The Patua (/ˈpætʊə/; পটুয়া /bn/) are an artisan community found in the state of West Bengal, Bihar, Jharkhand and Odisha in India and parts of Bangladesh. Some Patuas are Hindus, while others are Muslims. Hindu Patuas are active in the Kalighat and Kumartuli regions of Calcutta, along with some other parts of West Bengal, where they are reduced in number. It is believed that most Patuas are actually converts from Hinduism to Islam. Today, they practice customs that are both Hindu and Islamic in nature. They may have also been Buddhist at various points in time. Today, however, the majority of them are impoverished Muslims who rely on patronage from mainly Hindus, but also increasingly from tourists who buy their painted scrolls, as Frank J. Korom has described and analysed in his book Village of Painters: Narrative Scrolls from West Bengal (2006. Santa Fe: Museum of New Mexico Press).

Scholars argue that the Patuas, were originally Hindus, were cast out of the Hindu society for not following canonical proceedings in pursuing their trade. Patuas are also known Patigar or Chitrakar.

== Origin ==

Although Chitrakars origin is difficult to be precisely determined, historical and mythological memories coincide that their existence is traceable to the 13th century. Different accounts explain their standing in the Indian caste system. The Patua are a unique community, in that their traditional occupation is the painting and modelling of Hindu idols, yet many of them are Muslims.

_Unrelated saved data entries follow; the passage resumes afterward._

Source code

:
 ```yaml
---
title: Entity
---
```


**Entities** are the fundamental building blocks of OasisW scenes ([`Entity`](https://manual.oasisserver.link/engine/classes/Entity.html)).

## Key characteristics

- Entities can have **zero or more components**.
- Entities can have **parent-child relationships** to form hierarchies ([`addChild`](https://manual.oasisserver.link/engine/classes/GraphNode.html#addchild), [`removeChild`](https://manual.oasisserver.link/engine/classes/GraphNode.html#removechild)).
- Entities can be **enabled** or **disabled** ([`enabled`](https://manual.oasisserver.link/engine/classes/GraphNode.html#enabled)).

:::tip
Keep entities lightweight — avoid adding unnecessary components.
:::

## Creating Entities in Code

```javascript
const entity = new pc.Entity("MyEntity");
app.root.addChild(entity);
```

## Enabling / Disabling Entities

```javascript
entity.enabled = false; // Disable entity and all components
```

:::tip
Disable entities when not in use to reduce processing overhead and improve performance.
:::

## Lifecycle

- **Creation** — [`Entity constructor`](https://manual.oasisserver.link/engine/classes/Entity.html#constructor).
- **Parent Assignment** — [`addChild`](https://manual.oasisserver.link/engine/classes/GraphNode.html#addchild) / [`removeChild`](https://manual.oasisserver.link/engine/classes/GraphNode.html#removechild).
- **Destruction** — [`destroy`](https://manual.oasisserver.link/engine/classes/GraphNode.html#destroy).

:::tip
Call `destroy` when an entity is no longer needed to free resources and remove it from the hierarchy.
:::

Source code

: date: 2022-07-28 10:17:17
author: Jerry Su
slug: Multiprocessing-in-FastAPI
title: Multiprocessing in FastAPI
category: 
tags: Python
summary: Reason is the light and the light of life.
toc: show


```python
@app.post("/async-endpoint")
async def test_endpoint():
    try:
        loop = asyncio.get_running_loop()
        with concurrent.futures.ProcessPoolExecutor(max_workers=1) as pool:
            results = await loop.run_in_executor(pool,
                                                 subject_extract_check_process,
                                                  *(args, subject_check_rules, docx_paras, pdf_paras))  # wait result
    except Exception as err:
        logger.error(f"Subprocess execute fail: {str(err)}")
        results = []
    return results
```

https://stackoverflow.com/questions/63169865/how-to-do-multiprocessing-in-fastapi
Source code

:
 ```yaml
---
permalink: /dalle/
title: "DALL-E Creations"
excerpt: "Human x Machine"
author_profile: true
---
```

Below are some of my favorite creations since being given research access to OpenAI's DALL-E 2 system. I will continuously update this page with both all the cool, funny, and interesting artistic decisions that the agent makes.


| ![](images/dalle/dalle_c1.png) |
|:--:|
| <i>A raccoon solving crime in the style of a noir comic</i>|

Their name Patua is a corruption of the Bengali word Pota, which means an engraver. They are also widely known as Chitrakar, which literally means a scroll painter. There are a number of theories as to the origin of this community, one which relates to the fact that they were cast out when they fell out with their Brahmin priests. They seem to be one of a number of tribal groupings found in the Midnapore Region that were over time Islamized. They are mentioned both in Hindu, Buddhist or Islamic classic or historical literature, as they moved back and forth from Hinduism and Buddhism to Islam. The Patuas paid little attention to faith, while looking for patronage. Chitrakars themselves might have converted to Islam as a strategy to avoid the oppression by a hierarchy of subcastes created during the Sen Dynasty. This was an extremely slow process with the Patuas, as seen by the fact that every Patua has two names, one Hindu and one Muslim.

Patuas, like the Kumars, started out in the village tradition as painters of scrolls or pats telling the popular mangal stories of the gods and goddesses. For generations, these scroll painters or patuas have gone from village to village with their scrolls or pat singing stories in return for money or food. Many come from the Midnapore of West Bengal or else from the 24 Parganas and Bhirbhum, Murshidabad also. The pats or scrolls are made of sheets of paper of equal or different sizes which are sewn together and painted with ordinary poster paints. Originally they would have been painted on cloth and used to tell religious stories such as the medieval mangal poems. Today they may be used to comment on social and political issues such as the evils of cinema or the promotion of literacy.

== Present circumstances ==

The Patua are found mainly in the districts of Murshidabad in West Bengal. Some villages where there are communities of Patuas include - Karbelia, Panchthupi, Kandi, Gokarna, Amlai, Dokshinkhanda, Jhilli, etc.

Midnapore, Bhirbhum, Bankura, 24 Parganas, Howrah, Hooghly and Purulia. In Bihar they are mainly found in the Magahi and Maithili speaking regions as well as in the adjoining regions of Jharkhand. In Bengal they are a Bengali speaking community, with little or no knowledge of Urdu. The community is strictly endogamous, and prefer cross-cousin marriages. The Patuas visit villages and go from house to house with their bags of scrolls. They narrate stories while unrolling the scrolls; in return of their services they are paid in cash or kind.

The traditional occupation of the Patua is scroll painting, image making and other decorative work. They paint pictures on coarse pieces of cloth, depicting images of Hindu gods and goddesses. These paintings are referred to as Patas (পট). Like other Muslim artisan groups in India, they have seen a decline in their traditional occupation. The majority are now employed as daily wage labourers.

The Patua are Sunni Muslims, but incorporate many folk beliefs. Those involved in idol making are generally less orthodox then other Patuas. Muslim rituals mark all their important ceremonies, but they paint Hindu stories in their scrolls and also observe a number of Hindu festivals.